-- Opening Marker --

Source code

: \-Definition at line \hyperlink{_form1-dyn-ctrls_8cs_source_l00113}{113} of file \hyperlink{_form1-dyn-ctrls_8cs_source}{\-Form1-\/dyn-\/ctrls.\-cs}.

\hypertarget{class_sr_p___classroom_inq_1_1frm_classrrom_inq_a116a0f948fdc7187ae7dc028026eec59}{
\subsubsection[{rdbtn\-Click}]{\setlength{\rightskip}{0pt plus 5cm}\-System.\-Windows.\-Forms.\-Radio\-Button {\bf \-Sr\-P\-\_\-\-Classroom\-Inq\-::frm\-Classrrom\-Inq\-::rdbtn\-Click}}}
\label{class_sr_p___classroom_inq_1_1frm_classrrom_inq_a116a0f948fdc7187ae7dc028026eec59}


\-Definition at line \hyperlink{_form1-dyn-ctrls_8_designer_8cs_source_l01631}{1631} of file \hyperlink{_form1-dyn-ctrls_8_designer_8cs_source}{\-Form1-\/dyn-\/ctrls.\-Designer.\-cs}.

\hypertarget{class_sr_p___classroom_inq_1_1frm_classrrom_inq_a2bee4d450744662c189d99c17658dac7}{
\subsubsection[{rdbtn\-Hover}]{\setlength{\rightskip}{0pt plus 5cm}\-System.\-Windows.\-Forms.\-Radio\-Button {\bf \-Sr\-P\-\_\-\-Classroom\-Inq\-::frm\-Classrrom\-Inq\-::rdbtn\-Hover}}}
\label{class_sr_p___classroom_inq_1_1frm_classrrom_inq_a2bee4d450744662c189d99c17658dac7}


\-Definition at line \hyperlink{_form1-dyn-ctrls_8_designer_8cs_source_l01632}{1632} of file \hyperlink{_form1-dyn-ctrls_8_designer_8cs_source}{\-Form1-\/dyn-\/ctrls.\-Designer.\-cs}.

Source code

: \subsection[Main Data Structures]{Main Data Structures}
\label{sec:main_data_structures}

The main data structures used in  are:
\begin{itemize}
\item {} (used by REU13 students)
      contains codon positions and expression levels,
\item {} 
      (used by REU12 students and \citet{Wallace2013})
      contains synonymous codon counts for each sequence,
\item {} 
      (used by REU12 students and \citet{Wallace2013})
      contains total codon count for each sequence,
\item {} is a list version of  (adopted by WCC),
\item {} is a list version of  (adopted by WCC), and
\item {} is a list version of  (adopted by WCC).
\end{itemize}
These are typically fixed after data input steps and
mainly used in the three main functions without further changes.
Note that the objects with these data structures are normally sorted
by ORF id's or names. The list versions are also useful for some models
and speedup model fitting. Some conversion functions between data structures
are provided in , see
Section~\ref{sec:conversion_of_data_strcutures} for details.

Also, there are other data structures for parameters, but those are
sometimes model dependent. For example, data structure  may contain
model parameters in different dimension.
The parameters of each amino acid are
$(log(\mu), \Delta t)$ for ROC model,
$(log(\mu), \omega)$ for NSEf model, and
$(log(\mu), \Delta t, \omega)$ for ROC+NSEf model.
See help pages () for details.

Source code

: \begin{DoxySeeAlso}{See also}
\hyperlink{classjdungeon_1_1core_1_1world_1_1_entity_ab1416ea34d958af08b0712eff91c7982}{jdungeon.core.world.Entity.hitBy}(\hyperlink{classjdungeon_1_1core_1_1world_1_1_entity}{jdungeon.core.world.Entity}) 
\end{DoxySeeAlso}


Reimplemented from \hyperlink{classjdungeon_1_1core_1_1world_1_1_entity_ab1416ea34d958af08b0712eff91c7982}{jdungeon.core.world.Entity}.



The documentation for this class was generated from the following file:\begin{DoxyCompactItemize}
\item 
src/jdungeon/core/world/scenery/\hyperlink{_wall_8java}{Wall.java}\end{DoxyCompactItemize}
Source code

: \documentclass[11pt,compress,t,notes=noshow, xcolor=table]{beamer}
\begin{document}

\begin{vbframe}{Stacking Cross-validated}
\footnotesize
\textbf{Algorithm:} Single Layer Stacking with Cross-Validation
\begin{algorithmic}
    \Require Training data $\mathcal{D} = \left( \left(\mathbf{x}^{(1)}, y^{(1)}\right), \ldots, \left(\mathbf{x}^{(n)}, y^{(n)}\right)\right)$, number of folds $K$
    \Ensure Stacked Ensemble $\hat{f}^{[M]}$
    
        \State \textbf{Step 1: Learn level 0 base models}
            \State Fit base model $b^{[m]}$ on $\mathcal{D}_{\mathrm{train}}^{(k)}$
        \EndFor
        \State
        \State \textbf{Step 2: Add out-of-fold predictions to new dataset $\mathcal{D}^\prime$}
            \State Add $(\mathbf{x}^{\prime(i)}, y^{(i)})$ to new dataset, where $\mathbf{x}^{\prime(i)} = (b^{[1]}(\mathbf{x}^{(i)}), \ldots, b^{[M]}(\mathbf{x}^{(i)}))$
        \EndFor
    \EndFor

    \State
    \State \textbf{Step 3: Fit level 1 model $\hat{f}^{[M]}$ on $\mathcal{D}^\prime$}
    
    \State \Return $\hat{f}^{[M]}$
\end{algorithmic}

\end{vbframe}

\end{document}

-- Closing Marker --

Your task => Retype every line of the listing exactly as it appears.

Exercise answer =>
Source code

: \-Definition at line \hyperlink{_form1-dyn-ctrls_8cs_source_l00113}{113} of file \hyperlink{_form1-dyn-ctrls_8cs_source}{\-Form1-\/dyn-\/ctrls.\-cs}.

\hypertarget{class_sr_p___classroom_inq_1_1frm_classrrom_inq_a116a0f948fdc7187ae7dc028026eec59}{
\subsubsection[{rdbtn\-Click}]{\setlength{\rightskip}{0pt plus 5cm}\-System.\-Windows.\-Forms.\-Radio\-Button {\bf \-Sr\-P\-\_\-\-Classroom\-Inq\-::frm\-Classrrom\-Inq\-::rdbtn\-Click}}}
\label{class_sr_p___classroom_inq_1_1frm_classrrom_inq_a116a0f948fdc7187ae7dc028026eec59}


\-Definition at line \hyperlink{_form1-dyn-ctrls_8_designer_8cs_source_l01631}{1631} of file \hyperlink{_form1-dyn-ctrls_8_designer_8cs_source}{\-Form1-\/dyn-\/ctrls.\-Designer.\-cs}.

\hypertarget{class_sr_p___classroom_inq_1_1frm_classrrom_inq_a2bee4d450744662c189d99c17658dac7}{
\subsubsection[{rdbtn\-Hover}]{\setlength{\rightskip}{0pt plus 5cm}\-System.\-Windows.\-Forms.\-Radio\-Button {\bf \-Sr\-P\-\_\-\-Classroom\-Inq\-::frm\-Classrrom\-Inq\-::rdbtn\-Hover}}}
\label{class_sr_p___classroom_inq_1_1frm_classrrom_inq_a2bee4d450744662c189d99c17658dac7}


\-Definition at line \hyperlink{_form1-dyn-ctrls_8_designer_8cs_source_l01632}{1632} of file \hyperlink{_form1-dyn-ctrls_8_designer_8cs_source}{\-Form1-\/dyn-\/ctrls.\-Designer.\-cs}.

Source code

: \subsection[Main Data Structures]{Main Data Structures}
\label{sec:main_data_structures}

The main data structures used in  are:
\begin{itemize}
\item {} (used by REU13 students)
      contains codon positions and expression levels,
\item {} 
      (used by REU12 students and \citet{Wallace2013})
      contains synonymous codon counts for each sequence,
\item {} 
      (used by REU12 students and \citet{Wallace2013})
      contains total codon count for each sequence,
\item {} is a list version of  (adopted by WCC),
\item {} is a list version of  (adopted by WCC), and
\item {} is a list version of  (adopted by WCC).
\end{itemize}
These are typically fixed after data input steps and
mainly used in the three main functions without further changes.
Note that the objects with these data structures are normally sorted
by ORF id's or names. The list versions are also useful for some models
and speedup model fitting. Some conversion functions between data structures
are provided in , see
Section~\ref{sec:conversion_of_data_strcutures} for details.

Also, there are other data structures for parameters, but those are
sometimes model dependent. For example, data structure  may contain
model parameters in different dimension.
The parameters of each amino acid are
$(log(\mu), \Delta t)$ for ROC model,
$(log(\mu), \omega)$ for NSEf model, and
$(log(\mu), \Delta t, \omega)$ for ROC+NSEf model.
See help pages () for details.

Source code

: \begin{DoxySeeAlso}{See also}
\hyperlink{classjdungeon_1_1core_1_1world_1_1_entity_ab1416ea34d958af08b0712eff91c7982}{jdungeon.core.world.Entity.hitBy}(\hyperlink{classjdungeon_1_1core_1_1world_1_1_entity}{jdungeon.core.world.Entity}) 
\end{DoxySeeAlso}


Reimplemented from \hyperlink{classjdungeon_1_1core_1_1world_1_1_entity_ab1416ea34d958af08b0712eff91c7982}{jdungeon.core.world.Entity}.



The documentation for this class was generated from the following file:\begin{DoxyCompactItemize}
\item 
src/jdungeon/core/world/scenery/\hyperlink{_wall_8java}{Wall.java}\end{DoxyCompactItemize}
Source code

: \documentclass[11pt,compress,t,notes=noshow, xcolor=table]{beamer}
\begin{document}

\begin{vbframe}{Stacking Cross-validated}
\footnotesize
\textbf{Algorithm:} Single Layer Stacking with Cross-Validation
\begin{algorithmic}
    \Require Training data $\mathcal{D} = \left( \left(\mathbf{x}^{(1)}, y^{(1)}\right), \ldots, \left(\mathbf{x}^{(n)}, y^{(n)}\right)\right)$, number of folds $K$
    \Ensure Stacked Ensemble $\hat{f}^{[M]}$
    
        \State \textbf{Step 1: Learn level 0 base models}
            \State Fit base model $b^{[m]}$ on $\mathcal{D}_{\mathrm{train}}^{(k)}$
        \EndFor
        \State
        \State \textbf{Step 2: Add out-of-fold predictions to new dataset $\mathcal{D}^\prime$}
            \State Add $(\mathbf{x}^{\prime(i)}, y^{(i)})$ to new dataset, where $\mathbf{x}^{\prime(i)} = (b^{[1]}(\mathbf{x}^{(i)}), \ldots, b^{[M]}(\mathbf{x}^{(i)}))$
        \EndFor
    \EndFor

    \State
    \State \textbf{Step 3: Fit level 1 model $\hat{f}^{[M]}$ on $\mathcal{D}^\prime$}
    
    \State \Return $\hat{f}^{[M]}$
\end{algorithmic}

\end{vbframe}

\end{document}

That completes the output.